*INPUT MATERIAL*
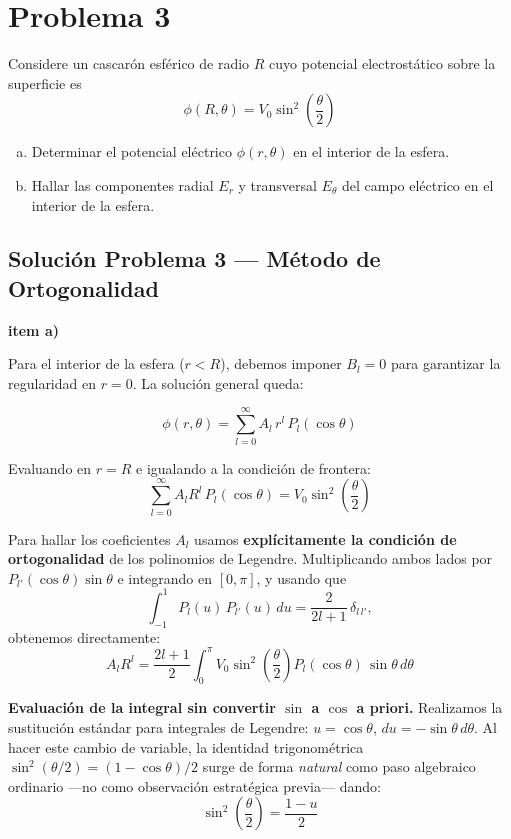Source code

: \documentclass[a4paper]{article}
\begin{document}
\section{Problema 3}
Considere un cascarón esférico de radio $R$ cuyo potencial electrostático sobre la superficie es
$$\phi(R,\theta) = V_0 \sin^2\!\left(\frac{\theta}{2}\right)$$
\begin{enumerate}[a)]
\item Determinar el potencial eléctrico $\phi(r,\theta)$ en el interior de la esfera.
\item Hallar las componentes radial $E_r$ y transversal $E_\theta$ del campo eléctrico en el interior de la esfera.
\end{enumerate}

\subsection{Solución Problema 3 — Método de Ortogonalidad}

\textbf{item a)}

Para el interior de la esfera ($r < R$), debemos imponer $B_l = 0$ para garantizar la regularidad
en $r = 0$. La solución general queda:

$$\phi(r,\theta) = \sum_{l=0}^{\infty} A_l\, r^l\, P_l(\cos\theta)$$

Evaluando en $r = R$ e igualando a la condición de frontera:
$$\sum_{l=0}^{\infty} A_l R^l\, P_l(\cos\theta) = V_0 \sin^2\!\left(\frac{\theta}{2}\right)$$

Para hallar los coeficientes $A_l$ usamos \textbf{explícitamente la condición de ortogonalidad} de
los polinomios de Legendre. Multiplicando ambos lados por $P_{l'}(\cos\theta)\sin\theta$ e
integrando en $[0,\pi]$, y usando que
$$\int_{-1}^{1} P_l(u)\,P_{l'}(u)\,du = \frac{2}{2l+1}\,\delta_{l\,l'},$$
obtenemos directamente:
\begin{equation}
    A_l R^l = \frac{2l+1}{2}\int_0^{\pi} V_0\sin^2\!\left(\frac{\theta}{2}\right)
    P_l(\cos\theta)\,\sin\theta\, d\theta
    \label{eq:coef_Al}
\end{equation}

\textbf{Evaluación de la integral sin convertir $\sin$ a $\cos$ a priori.}
Realizamos la sustitución estándar para integrales de Legendre: $u = \cos\theta$,
$du = -\sin\theta\,d\theta$. Al hacer este cambio de variable, la identidad trigonométrica
$\sin^2(\theta/2) = (1-\cos\theta)/2$ surge de forma \emph{natural} como paso algebraico
ordinario —no como observación estratégica previa— dando:
$$\sin^2\!\left(\frac{\theta}{2}\right) = \frac{1-u}{2}$$
\end{document}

*YOUR INSTRUCTIONS*
Up to and including the line with "Para el interior", copy the data above from its first line. Skip pictures.

*ANSWER SPACE*
Source code

: \documentclass[a4paper]{article}
\begin{document}
\section{Problema 3}
Considere un cascarón esférico de radio $R$ cuyo potencial electrostático sobre la superficie es
$$\phi(R,\theta) = V_0 \sin^2\!\left(\frac{\theta}{2}\right)$$
\begin{enumerate}[a)]
\item Determinar el potencial eléctrico $\phi(r,\theta)$ en el interior de la esfera.
\item Hallar las componentes radial $E_r$ y transversal $E_\theta$ del campo eléctrico en el interior de la esfera.
\end{enumerate}

\subsection{Solución Problema 3 — Método de Ortogonalidad}

\textbf{item a)}

Para el interior de la esfera ($r < R$), debemos imponer $B_l = 0$ para garantizar la regularidad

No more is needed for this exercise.